* TASK TO CARRY OUT: If a picture appears in the records, leave it out and transcribe the rest exactly.
:: TASK DATA ::
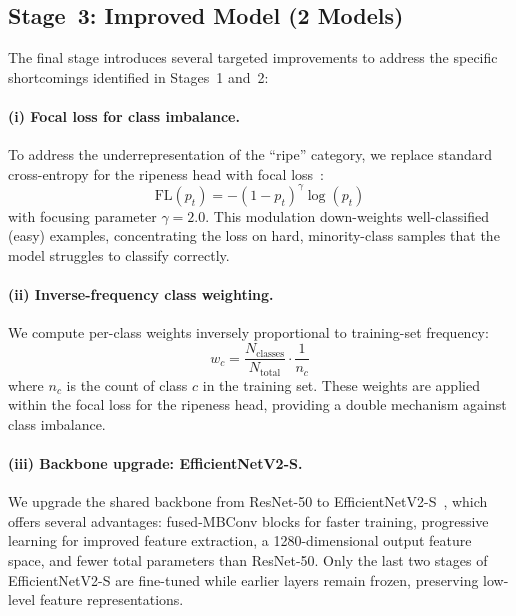 \documentclass[10pt,twocolumn,letterpaper]{article}
\begin{document}
\subsection{Stage~3: Improved Model (2 Models)}
\label{sec:stage3}

The final stage introduces several targeted improvements to address the specific shortcomings identified in Stages~1 and~2:

\paragraph{(i) Focal loss for class imbalance.}
To address the underrepresentation of the ``ripe'' category, we replace standard cross-entropy for the ripeness head with focal loss~\cite{lin2017focal}:
\begin{equation}
  \text{FL}(p_t) = -(1 - p_t)^{\gamma} \log(p_t)
  \label{eq:focal}
\end{equation}
with focusing parameter $\gamma = 2.0$.
This modulation down-weights well-classified (easy) examples, concentrating the loss on hard, minority-class samples that the model struggles to classify correctly.

\paragraph{(ii) Inverse-frequency class weighting.}
We compute per-class weights inversely proportional to training-set frequency:
\begin{equation}
  w_c = \frac{N_{\text{classes}}}{N_{\text{total}}} \cdot \frac{1}{n_c}
  \label{eq:weights}
\end{equation}
where $n_c$ is the count of class $c$ in the training set.
These weights are applied within the focal loss for the ripeness head, providing a double mechanism against class imbalance.

\paragraph{(iii) Backbone upgrade: EfficientNetV2-S.}
We upgrade the shared backbone from ResNet-50 to EfficientNetV2-S~\cite{tan2021efficientnetv2}, which offers several advantages:
fused-MBConv blocks for faster training,
progressive learning for improved feature extraction,
a 1280-dimensional output feature space, and
fewer total parameters than ResNet-50.
Only the last two stages of EfficientNetV2-S are fine-tuned while earlier layers remain frozen, preserving low-level feature representations.
\end{document}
:::
* WRITTEN ANSWER:
 \documentclass[10pt,twocolumn,letterpaper]{article}
\begin{document}
\subsection{Stage~3: Improved Model (2 Models)}
\label{sec:stage3}

The final stage introduces several targeted improvements to address the specific shortcomings identified in Stages~1 and~2:

\paragraph{(i) Focal loss for class imbalance.}
To address the underrepresentation of the ``ripe'' category, we replace standard cross-entropy for the ripeness head with focal loss~\cite{lin2017focal}:
\begin{equation}
  \text{FL}(p_t) = -(1 - p_t)^{\gamma} \log(p_t)
  \label{eq:focal}
\end{equation}
with focusing parameter $\gamma = 2.0$.
This modulation down-weights well-classified (easy) examples, concentrating the loss on hard, minority-class samples that the model struggles to classify correctly.

\paragraph{(ii) Inverse-frequency class weighting.}
We compute per-class weights inversely proportional to training-set frequency:
\begin{equation}
  w_c = \frac{N_{\text{classes}}}{N_{\text{total}}} \cdot \frac{1}{n_c}
  \label{eq:weights}
\end{equation}
where $n_c$ is the count of class $c$ in the training set.
These weights are applied within the focal loss for the ripeness head, providing a double mechanism against class imbalance.

\paragraph{(iii) Backbone upgrade: EfficientNetV2-S.}
We upgrade the shared backbone from ResNet-50 to EfficientNetV2-S~\cite{tan2021efficientnetv2}, which offers several advantages:
fused-MBConv blocks for faster training,
progressive learning for improved feature extraction,
a 1280-dimensional output feature space, and
fewer total parameters than ResNet-50.
Only the last two stages of EfficientNetV2-S are fine-tuned while earlier layers remain frozen, preserving low-level feature representations.
\end{document}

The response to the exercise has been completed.